Here is a small example of that illustrates some of the components of BigGorilla.
Data Acquisition and Data Extraction:
Suppose we have acquired a table X(id, name, loc) from a relational database management system and we have extracted a table Y(id, cname, address, rev) from a set of news articles.
The table X contains information about the names and locations of companies while the table Y contains, for each company, its address and its quarterly revenue of the company in billions of dollars.
We detect that revenue 351 of GE (the last row of Table Y) is an outlier. Upon closer inspection, we realize that it should have been 35.1 instead of 351, due to an extraction error.
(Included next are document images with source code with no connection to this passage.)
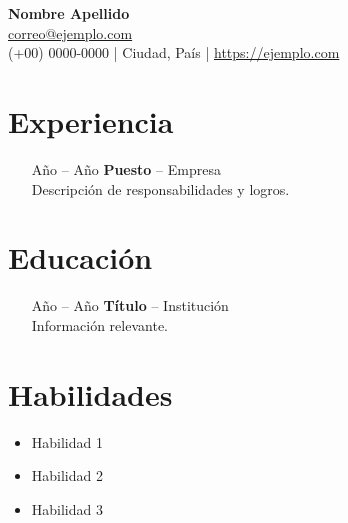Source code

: \documentclass[11pt,a4paper]{article}
\begin{document}
\begin{center}
    {\LARGE \textbf{Nombre Apellido}}\\[1ex]
    \href{mailto:correo@ejemplo.com}{correo@ejemplo.com}\\
    (+00) 0000-0000 | Ciudad, País | \href{https://ejemplo.com}{https://ejemplo.com} \\
\end{center}

\section*{Experiencia}
\begin{itemize}
    \item[Año -- Año] \textbf{Puesto} -- Empresa\\
    Descripción de responsabilidades y logros.
\end{itemize}

\section*{Educación}
\begin{itemize}
    \item[Año -- Año] \textbf{Título} -- Institución\\
    Información relevante.
\end{itemize}

\section*{Habilidades}
\begin{itemize}
    \item Habilidad 1
    \item Habilidad 2
    \item Habilidad 3
\end{itemize}
\end{document}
So we manually change this value to 35.1.
* Note that there are many other types of cleaning operations in general. We are currently missing a data cleaning component in BigGorilla.
Next, we match the schemas of tables X and Y. We obtain the matches name⬌cname and loc⬌address. Intuitively, this means that the attribute name of table X is the same as cname of table Y, and the attribute loc of table X is the same as address of table Y.
Based on the matchings name⬌cname and loc⬌address between tables X and Y, the data scientist may choose to merge the two schemas X(id, name, loc) and Y(id, cname, address, rev) into a single schema Z(name, loc, rev). Note that the id attribute is omitted in the merge process and this is a conscious decision of the data scientist.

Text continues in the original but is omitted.